Why Do I Ask Questions At the End of My Posts?

questions_answers_1The short answer to why usually I ask questions at the end of my posts is that I read somewhere that it was a good thing for bloggers to do to get readers to engage.

The long answer is a little more complicated.

It is true that I’ve read that bloggers should ask thought-provoking questions to hook their readers. But I usually ask the questions at the end of my posts. My purpose is less to hook my readers than to get you thinking.

Why do I want to get you thinking? Well, I hope that this blog provokes some dialogue and that it isn’t purely entertainment.

The stated theme of this blog is “One writer’s journey through life and time”—a pretty broad theme, but it describes a journey I want to take my readers on with me.

Sometimes my journey is through history. I give my thoughts on how the past impacts the present (and future), and I want you to consider these things as well.

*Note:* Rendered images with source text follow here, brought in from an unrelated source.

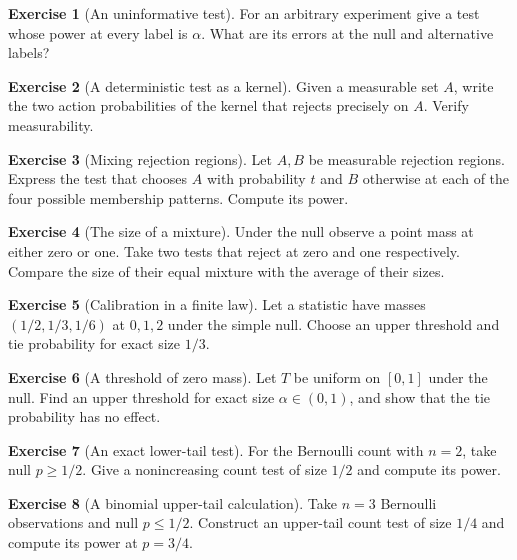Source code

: \documentclass[11pt,oneside]{book}
\theoremstyle{definition}
\newtheorem{exercise}{Exercise}[section]
\theoremstyle{remark}
\begin{document}
\begin{exercise}[An uninformative test]
\label{exer:test-constant-level}
For an arbitrary experiment give a test whose power at every label
is $\alpha$. What are its errors at the null and alternative labels?
\end{exercise}

\begin{exercise}[A deterministic test as a kernel]
\label{exer:test-indicator-kernel}
Given a measurable set $A$, write the two action probabilities of
the kernel that rejects precisely on $A$. Verify measurability.
\end{exercise}

\begin{exercise}[Mixing rejection regions]
\label{exer:test-mixture-overlap}
Let $A,B$ be measurable rejection regions. Express the test that
chooses $A$ with probability $t$ and $B$ otherwise at each of the
four possible membership patterns. Compute its power.
\end{exercise}

\begin{exercise}[The size of a mixture]
\label{exer:test-size-mixture-strict}
Under the null observe a point mass at either zero or one. Take
two tests that reject at zero and one respectively. Compare the
size of their equal mixture with the average of their sizes.
\end{exercise}

\begin{exercise}[Calibration in a finite law]
\label{exer:test-finite-threshold-gamma}
Let a statistic have masses $(1/2,1/3,1/6)$ at $0,1,2$ under
the simple null. Choose an upper threshold and tie probability
for exact size $1/3$.
\end{exercise}

\begin{exercise}[A threshold of zero mass]
\label{exer:test-zero-threshold-atom}
Let $T$ be uniform on $[0,1]$ under the null. Find an upper
threshold for exact size $\alpha\in(0,1)$, and show that the tie
probability has no effect.
\end{exercise}

\begin{exercise}[An exact lower-tail test]
\label{exer:test-binomial-lower-tail}
For the Bernoulli count with $n=2$, take null $p\geq1/2$.
Give a nonincreasing count test of size $1/2$ and compute its power.
\end{exercise}

\begin{exercise}[A binomial upper-tail calculation]
\label{exer:test-binomial-three-calibration}
Take $n=3$ Bernoulli observations and null $p\leq1/2$.
Construct an upper-tail count test of size $1/4$ and compute
its power at $p=3/4$.
\end{exercise}
\end{document}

Sometimes my journey is through my own and my family’s lives. Readers have their own family histories that impact who they are. I hope my questions help you reflect on the joys and sorrows of your own past and how those who have touched your life have influenced you.

My journal

My journal

Sometimes my journey is into myself. I ask myself questions all the time in my journal. I don’t always answer them, but the questions indicate what’s troubling me at that point in time. When I find myself asking the same questions over and over, it means I need to change something, to work on that area of my life. I’ve made many changes as a result of these questions over the almost thirteen years that I’ve been journaling. (Yikes! That’s the time a kid goes from kindergarten to college—I hope I’ve made some changes!)

So some of my questions are intended to help readers explore their own lives as well.

Do you find yourself pondering the questions I ask after you read? If not, how can I make this blog more meaningful to you?

Posted in Family, History, Philosophy, Writing and tagged , , , , , , .


  1. I do. But I also am usually confronted with the fact that my mind has gone in a different direction and has to be lassoed back in by the question ;).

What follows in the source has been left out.